Aberdeen believes large users are now over their initial adoption of sales and CRM software, and that the market will see prices fall as small vendors enter the marketplace and large players reduce prices in response.

"Today’s applications are generally more process driven, allowing easier automation," said Scott Nelson, VP-research area director with the Gartner Group, Stamford, Conn. "Nowadays, sales automation tools have the capacity to meld multidimensional functionality. This might see a convergence of various aspects, such as supply chain management, enterprise resource planning and CRM."

These are clearly the directions being taken by market-leader Siebel Systems Inc., San Mateo, Calif. "The biggest change has been the rise of analytic applications, which work hand in hand with marketing," said Daniel Lackner, VP and general manager of marketing automation products at Siebel. "If you think about what marketers should be doing, they should be analyzing the results of previous initiatives and campaigns, and then using that insight to drive new executions."

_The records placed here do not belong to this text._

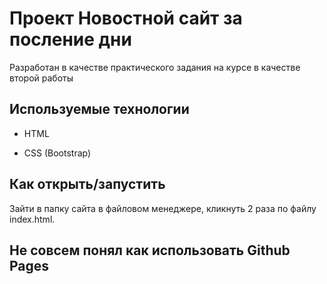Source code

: # Проект Новостной сайт за посление дни

Разработан в качестве практического задания на курсе в качестве второй работы 

## Используемые технологии

* HTML

* CSS (Bootstrap)

## Как открыть/запустить

Зайти в папку сайта в файловом менеджере, кликнуть 2 раза по файлу index.html.

## Не совсем понял как использовать Github Pages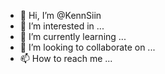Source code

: - 👋 Hi, I’m @KennSiin
- 👀 I’m interested in ...
- 🌱 I’m currently learning ...
- 💞️ I’m looking to collaborate on ...
- 📫 How to reach me ...

<!---
KennSiin/KennSiin is a ✨ special ✨ repository because its `README.md` (this file) appears on your GitHub profile.
You can click the Preview link to take a look at your changes.
--->
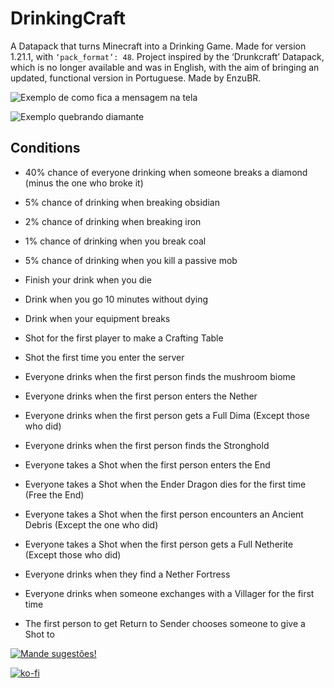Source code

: # DrinkingCraft
A Datapack that turns Minecraft into a Drinking Game. Made for version 1.21.1, with ``‘pack_format’: 48``. Project inspired by the ‘Drunkcraft’ Datapack, which is no longer available and was in English, with the aim of bringing an updated, functional version in Portuguese. Made by EnzuBR.

![Exemplo de como fica a mensagem na tela](https://cdn.modrinth.com/data/cached_images/7684b7006b816873d0f73e328ab49da0b437e8f9_0.webp)

![Exemplo quebrando diamante](https://cdn.modrinth.com/data/cached_images/78b106b706a28de664e906c0fd52d4700f4c1620.gif)

## Conditions
- 40% chance of everyone drinking when someone breaks a diamond (minus the one who broke it)

- 5% chance of drinking when breaking obsidian

- 2% chance of drinking when breaking iron

- 1% chance of drinking when you break coal

- 5% chance of drinking when you kill a passive mob

- Finish your drink when you die

- Drink when you go 10 minutes without dying

- Drink when your equipment breaks

- Shot for the first player to make a Crafting Table

- Shot the first time you enter the server

- Everyone drinks when the first person finds the mushroom biome

- Everyone drinks when the first person enters the Nether

- Everyone drinks when the first person gets a Full Dima (Except those who did)

- Everyone drinks when the first person finds the Stronghold

- Everyone takes a Shot when the first person enters the End

- Everyone takes a Shot when the Ender Dragon dies for the first time (Free the End)

- Everyone takes a Shot when the first person encounters an Ancient Debris (Except the one who did)

- Everyone takes a Shot when the first person gets a Full Netherite (Except those who did)

- Everyone drinks when they find a Nether Fortress

- Everyone drinks when someone exchanges with a Villager for the first time

- The first person to get Return to Sender chooses someone to give a Shot to

[![Mande sugestões!](https://cdn.modrinth.com/data/cached_images/f86bc23663dba709f5994d480d8bef84959fd10b.png)](https://forms.gle/ia7oY1hR5vUB4eg46)

[![ko-fi](https://ko-fi.com/img/githubbutton_sm.svg)](https://ko-fi.com/I2I0149EW0)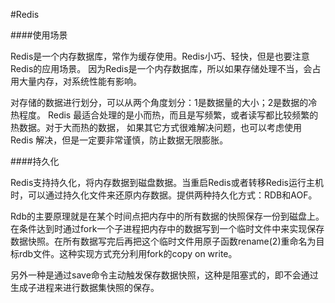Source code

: #Redis

####使用场景

Redis是一个内存数据库，常作为缓存使用。Redis小巧、轻快，但是也要注意Redis的应用场景。
因为Redis是一个内存数据库，所以如果存储处理不当，会占用大量内存，对系统性能有影响。

对存储的数据进行划分，可以从两个角度划分：1是数据量的大小；2是数据的冷热程度。
Redis 最适合处理的是小而热，而且是写频繁，或者读写都比较频繁的热数据。对于大而热的数据，
如果其它方式很难解决问题，也可以考虑使用 Redis 解决，但是一定要非常谨慎，防止数据无限膨胀。

####持久化

Redis支持持久化，将内存数据到磁盘数据。当重启Redis或者转移Redis运行主机时，可以通过持久化文件来还原内存数据。提供两种持久化方式：RDB和AOF。

Rdb的主要原理就是在某个时间点把内存中的所有数据的快照保存一份到磁盘上。在条件达到时通过fork一个子进程把内存中的数据写到一个临时文件中来实现保存数据快照。在所有数据写完后再把这个临时文件用原子函数rename(2)重命名为目标rdb文件。这种实现方式充分利用fork的copy on write。

另外一种是通过save命令主动触发保存数据快照，这种是阻塞式的，即不会通过生成子进程来进行数据集快照的保存。
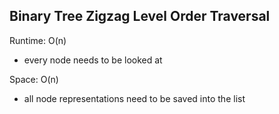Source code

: ## Binary Tree Zigzag Level Order Traversal

Runtime: O(n)
- every node needs to be looked at

Space: O(n)
- all node representations need to be saved into the list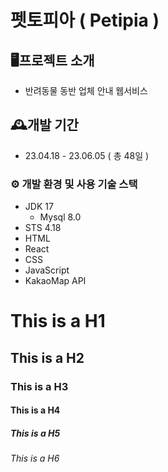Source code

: 펫토피아 ( Petipia )
=============
## 🖥️프로젝트 소개
* 반려동물 동반 업체 안내 웹서비스

## 🕰️개발 기간
* 23.04.18 - 23.06.05 ( 총 48일 )

### ⚙️ 개발 환경 및 사용 기술 스택
* JDK 17
  * Mysql 8.0
* STS 4.18
* HTML
* React
* CSS
* JavaScript
* KakaoMap API
# This is a H1
## This is a H2
### This is a H3
#### This is a H4
##### This is a H5
###### This is a H6

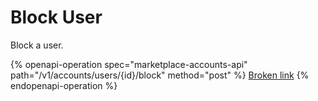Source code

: # Block User

Block a user.

{% openapi-operation spec="marketplace-accounts-api" path="/v1/accounts/users/{id}/block" method="post" %}
[Broken link](broken-reference)
{% endopenapi-operation %}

Unfortunately, Lackner said, this continual, iterative loop rarely happens. Marketing will "pull out the same messages and approaches tried last year and re-apply them," he said. The industry segments that are most advanced in tying together marketing and sales applications are high-technology and financial services, he said.

Lackner said one focus of these sectors is lead management—first qualifying and then tracking the status of leads once they are passed from a call center or a Web site to sales. "Companies are spending a lot of money on this," he said, adding that only by tracking the success of these leads can companies hope to measure return on investment.

Siebel is already producing vertical versions of its software for different industries. What’s more, its year-end release of Siebel 7.7 will include a "task-based assistant" that will help users configure the software to use the best practices from Siebel and the user’s own organization. "So, the user could click on the task assistance, and it would open up a list of tasks needed to accomplish a goal," Lackner said. The tool will also create all the necessary routings and approvals.

Big payback

Linking marketing and sales to lead optimization does provide an enormous payback, according to research conducted by Boston-based Yankee Group last year. Yankee found that in a b-to-b environment, an 11% reduction in dropped/lost leads, combined with a 1% improvement in lead-to-order conversion rate, increased annual gross profit by 136%.

Lead optimization included things like making sure the lead arrived with the right sales rep, in a timely manner, and then enforcing discipline in the sales group to guarantee that these leads were followed up.

Yankee cited the following as problems that allow leads to escape what it dubbed the "sales funnel": Disparate sales and marketing systems; poorly defined roles and processes; poor lead qualification; no visibility into marketing effectiveness; poor processes for keeping cool leads warm; wrong territory assignment; and limited lead acceptance and follow-up.

The shift toward improving lead management was also underscored by last summer’s Marketing Under Siege survey, sponsored by BtoB, The CMO Council, GlobalFluency and Aberdeen Group.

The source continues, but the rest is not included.